PROBLEM DESCRIPTION: Write out, from the entries below, exactly the lines that run between the lines holding "Pour passer d'un" and "Traitons tout d'abord", inclusive, and stop there.

# # #

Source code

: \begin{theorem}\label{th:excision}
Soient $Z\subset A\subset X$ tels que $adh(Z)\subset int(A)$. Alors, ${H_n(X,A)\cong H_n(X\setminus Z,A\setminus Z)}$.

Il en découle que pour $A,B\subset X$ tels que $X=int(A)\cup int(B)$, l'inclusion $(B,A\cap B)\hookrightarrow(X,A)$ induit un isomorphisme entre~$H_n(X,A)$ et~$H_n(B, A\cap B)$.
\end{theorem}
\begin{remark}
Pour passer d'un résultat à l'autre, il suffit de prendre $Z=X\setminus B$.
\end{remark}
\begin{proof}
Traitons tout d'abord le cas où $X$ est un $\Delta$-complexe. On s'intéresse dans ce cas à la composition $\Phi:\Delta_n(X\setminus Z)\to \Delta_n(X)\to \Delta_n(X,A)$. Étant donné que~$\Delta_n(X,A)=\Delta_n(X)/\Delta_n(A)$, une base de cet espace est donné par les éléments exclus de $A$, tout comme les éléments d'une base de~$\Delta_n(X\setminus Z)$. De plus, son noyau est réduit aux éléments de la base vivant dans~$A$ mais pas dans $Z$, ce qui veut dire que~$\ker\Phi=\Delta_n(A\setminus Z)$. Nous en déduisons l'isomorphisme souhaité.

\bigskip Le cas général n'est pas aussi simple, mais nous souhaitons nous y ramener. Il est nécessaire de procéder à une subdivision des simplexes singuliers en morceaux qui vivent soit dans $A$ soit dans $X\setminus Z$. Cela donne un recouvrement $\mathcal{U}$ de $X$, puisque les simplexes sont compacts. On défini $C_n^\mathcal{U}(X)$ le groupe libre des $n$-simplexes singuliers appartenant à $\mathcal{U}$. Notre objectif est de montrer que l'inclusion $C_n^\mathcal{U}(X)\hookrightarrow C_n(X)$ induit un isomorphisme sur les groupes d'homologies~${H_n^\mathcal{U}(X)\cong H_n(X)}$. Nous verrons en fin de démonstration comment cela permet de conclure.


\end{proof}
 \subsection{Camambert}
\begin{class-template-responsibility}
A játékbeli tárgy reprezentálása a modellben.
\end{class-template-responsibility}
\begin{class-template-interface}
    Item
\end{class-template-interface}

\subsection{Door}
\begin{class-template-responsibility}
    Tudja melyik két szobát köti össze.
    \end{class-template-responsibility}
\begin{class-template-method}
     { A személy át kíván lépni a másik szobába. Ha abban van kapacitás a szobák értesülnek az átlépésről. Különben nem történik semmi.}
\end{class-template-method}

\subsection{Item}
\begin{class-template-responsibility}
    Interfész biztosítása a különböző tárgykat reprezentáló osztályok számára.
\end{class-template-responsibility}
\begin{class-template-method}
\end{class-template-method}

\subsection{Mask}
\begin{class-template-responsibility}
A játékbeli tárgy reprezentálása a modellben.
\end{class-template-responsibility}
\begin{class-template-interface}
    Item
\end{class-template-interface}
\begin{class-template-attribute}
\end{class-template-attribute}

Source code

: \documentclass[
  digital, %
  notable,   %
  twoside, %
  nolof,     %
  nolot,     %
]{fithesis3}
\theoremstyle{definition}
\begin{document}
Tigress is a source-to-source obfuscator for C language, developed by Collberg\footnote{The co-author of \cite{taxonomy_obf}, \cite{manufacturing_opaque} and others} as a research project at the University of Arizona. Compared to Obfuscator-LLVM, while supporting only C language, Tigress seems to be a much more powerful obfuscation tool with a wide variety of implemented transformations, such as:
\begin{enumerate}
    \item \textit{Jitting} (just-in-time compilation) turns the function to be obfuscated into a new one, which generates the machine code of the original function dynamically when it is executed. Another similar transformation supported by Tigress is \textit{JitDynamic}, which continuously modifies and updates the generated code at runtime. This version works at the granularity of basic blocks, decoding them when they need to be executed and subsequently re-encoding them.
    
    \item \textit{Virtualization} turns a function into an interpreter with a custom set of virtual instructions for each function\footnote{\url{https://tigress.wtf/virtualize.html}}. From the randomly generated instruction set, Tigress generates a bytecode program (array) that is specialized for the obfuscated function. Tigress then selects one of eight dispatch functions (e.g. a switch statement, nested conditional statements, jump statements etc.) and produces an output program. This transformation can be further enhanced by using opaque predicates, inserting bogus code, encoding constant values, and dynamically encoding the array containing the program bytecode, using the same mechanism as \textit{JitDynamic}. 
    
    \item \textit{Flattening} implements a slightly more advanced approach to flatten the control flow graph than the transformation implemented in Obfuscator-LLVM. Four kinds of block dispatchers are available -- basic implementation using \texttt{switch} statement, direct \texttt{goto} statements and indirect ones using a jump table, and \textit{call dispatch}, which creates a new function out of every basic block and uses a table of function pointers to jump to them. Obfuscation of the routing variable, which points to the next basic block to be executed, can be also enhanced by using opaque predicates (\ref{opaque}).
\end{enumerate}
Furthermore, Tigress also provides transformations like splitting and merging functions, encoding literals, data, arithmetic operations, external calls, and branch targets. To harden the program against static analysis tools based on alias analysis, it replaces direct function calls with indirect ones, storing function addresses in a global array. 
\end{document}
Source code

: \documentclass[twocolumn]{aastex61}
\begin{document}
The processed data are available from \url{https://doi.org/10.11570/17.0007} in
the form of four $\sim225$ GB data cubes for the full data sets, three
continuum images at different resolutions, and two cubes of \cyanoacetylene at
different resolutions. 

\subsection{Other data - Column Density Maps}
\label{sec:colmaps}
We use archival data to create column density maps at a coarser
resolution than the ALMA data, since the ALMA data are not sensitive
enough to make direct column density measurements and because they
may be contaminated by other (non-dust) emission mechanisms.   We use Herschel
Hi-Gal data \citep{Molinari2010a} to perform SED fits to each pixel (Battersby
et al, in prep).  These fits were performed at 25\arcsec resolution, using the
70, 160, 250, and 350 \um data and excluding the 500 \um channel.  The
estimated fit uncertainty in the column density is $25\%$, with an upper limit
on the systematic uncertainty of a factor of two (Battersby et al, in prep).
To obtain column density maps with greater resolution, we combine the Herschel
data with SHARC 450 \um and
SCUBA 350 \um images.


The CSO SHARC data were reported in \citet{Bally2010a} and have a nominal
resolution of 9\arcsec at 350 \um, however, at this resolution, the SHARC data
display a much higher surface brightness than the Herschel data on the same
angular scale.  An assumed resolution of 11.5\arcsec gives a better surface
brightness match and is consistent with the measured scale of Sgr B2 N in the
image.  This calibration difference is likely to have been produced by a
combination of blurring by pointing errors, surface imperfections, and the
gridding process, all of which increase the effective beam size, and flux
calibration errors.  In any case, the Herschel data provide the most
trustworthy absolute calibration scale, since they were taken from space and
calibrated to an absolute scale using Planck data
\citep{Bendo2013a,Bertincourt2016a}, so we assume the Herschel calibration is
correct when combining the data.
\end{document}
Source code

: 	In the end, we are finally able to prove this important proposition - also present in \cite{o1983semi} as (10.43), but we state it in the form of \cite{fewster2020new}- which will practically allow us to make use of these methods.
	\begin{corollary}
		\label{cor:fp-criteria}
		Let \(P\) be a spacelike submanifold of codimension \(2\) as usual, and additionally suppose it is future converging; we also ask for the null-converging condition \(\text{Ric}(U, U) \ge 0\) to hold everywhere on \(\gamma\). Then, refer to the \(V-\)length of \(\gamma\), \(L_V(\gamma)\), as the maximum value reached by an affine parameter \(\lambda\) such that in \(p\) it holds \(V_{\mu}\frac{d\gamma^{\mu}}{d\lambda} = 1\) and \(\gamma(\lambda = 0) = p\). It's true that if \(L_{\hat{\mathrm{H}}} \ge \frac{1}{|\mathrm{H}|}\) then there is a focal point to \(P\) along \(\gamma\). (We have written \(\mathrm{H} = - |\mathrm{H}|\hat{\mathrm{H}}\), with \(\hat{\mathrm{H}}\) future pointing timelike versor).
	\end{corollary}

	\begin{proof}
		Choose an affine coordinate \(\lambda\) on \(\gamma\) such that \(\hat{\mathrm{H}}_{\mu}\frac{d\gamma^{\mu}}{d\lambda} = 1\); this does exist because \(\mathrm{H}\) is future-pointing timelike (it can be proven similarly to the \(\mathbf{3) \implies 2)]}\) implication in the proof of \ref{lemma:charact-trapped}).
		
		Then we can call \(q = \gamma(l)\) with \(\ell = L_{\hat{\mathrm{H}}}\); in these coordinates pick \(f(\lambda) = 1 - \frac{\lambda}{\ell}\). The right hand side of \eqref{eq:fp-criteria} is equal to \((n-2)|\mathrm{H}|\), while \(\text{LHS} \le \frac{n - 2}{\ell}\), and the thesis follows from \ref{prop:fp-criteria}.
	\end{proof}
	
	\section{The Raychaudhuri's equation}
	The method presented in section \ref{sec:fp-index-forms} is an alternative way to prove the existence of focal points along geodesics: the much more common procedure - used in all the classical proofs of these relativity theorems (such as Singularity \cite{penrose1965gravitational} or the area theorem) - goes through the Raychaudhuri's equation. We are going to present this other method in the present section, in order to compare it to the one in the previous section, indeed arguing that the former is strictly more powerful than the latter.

# # #

EXPECTED ANSWER:
Pour passer d'un résultat à l'autre, il suffit de prendre $Z=X\setminus B$.
\end{remark}
\begin{proof}
Traitons tout d'abord le cas où $X$ est un $\Delta$-complexe. On s'intéresse dans ce cas à la composition $\Phi:\Delta_n(X\setminus Z)\to \Delta_n(X)\to \Delta_n(X,A)$. Étant donné que~$\Delta_n(X,A)=\Delta_n(X)/\Delta_n(A)$, une base de cet espace est donné par les éléments exclus de $A$, tout comme les éléments d'une base de~$\Delta_n(X\setminus Z)$. De plus, son noyau est réduit aux éléments de la base vivant dans~$A$ mais pas dans $Z$, ce qui veut dire que~$\ker\Phi=\Delta_n(A\setminus Z)$. Nous en déduisons l'isomorphisme souhaité.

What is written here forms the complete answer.